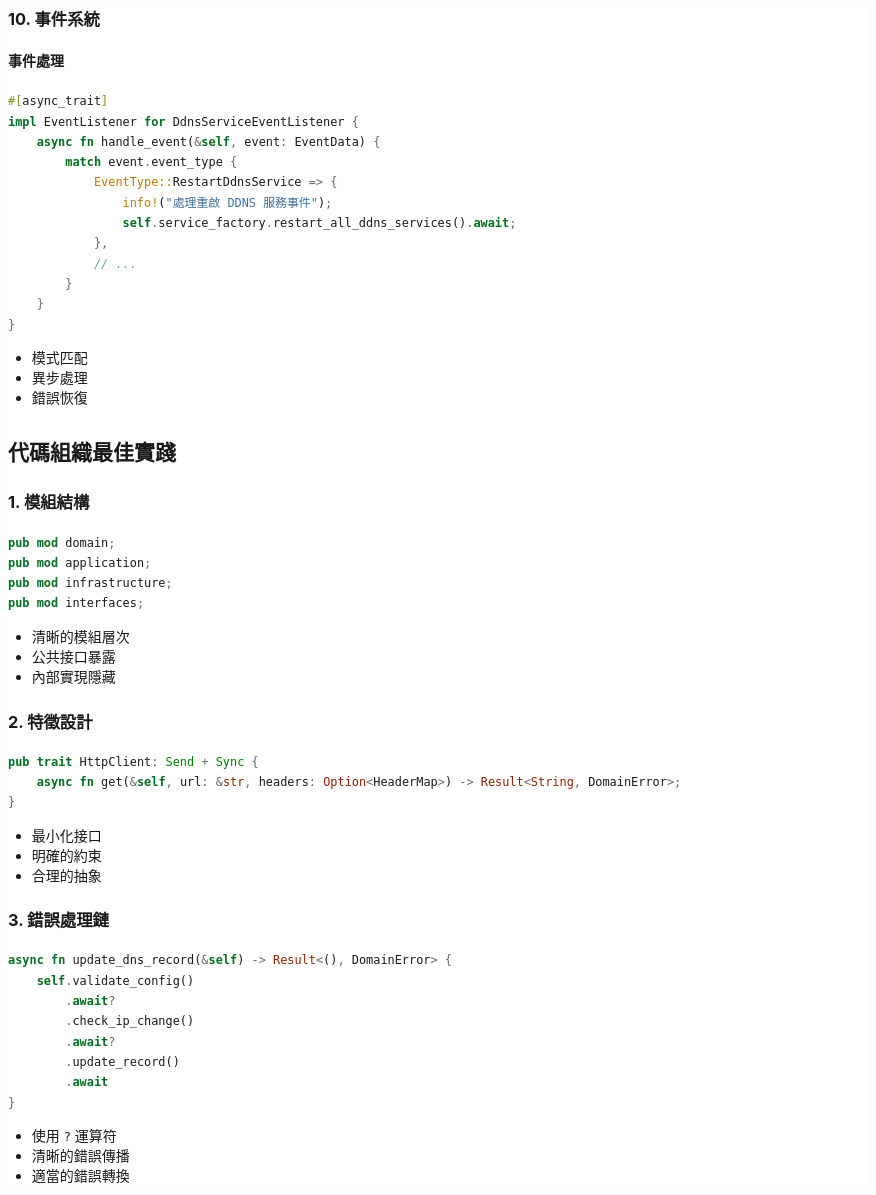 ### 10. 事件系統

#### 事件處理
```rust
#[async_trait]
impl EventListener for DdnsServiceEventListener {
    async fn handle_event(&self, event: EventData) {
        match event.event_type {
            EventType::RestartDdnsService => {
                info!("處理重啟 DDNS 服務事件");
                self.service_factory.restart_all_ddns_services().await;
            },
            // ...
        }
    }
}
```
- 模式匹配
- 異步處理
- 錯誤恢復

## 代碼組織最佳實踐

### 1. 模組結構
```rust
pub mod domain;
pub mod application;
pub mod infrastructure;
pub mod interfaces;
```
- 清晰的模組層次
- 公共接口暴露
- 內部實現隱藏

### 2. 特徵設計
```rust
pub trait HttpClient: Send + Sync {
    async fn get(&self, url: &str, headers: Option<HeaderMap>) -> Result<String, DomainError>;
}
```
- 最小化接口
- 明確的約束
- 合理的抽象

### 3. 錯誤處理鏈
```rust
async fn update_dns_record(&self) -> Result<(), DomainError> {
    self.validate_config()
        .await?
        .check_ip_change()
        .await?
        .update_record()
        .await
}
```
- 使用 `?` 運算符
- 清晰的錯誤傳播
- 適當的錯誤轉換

------------------------------------------------

ASSIGNMENT → Whenever a line of the listing above holds the string "await", include it in the count, and report only the final number.

RESPONSE TO THIS EXERCISE → 4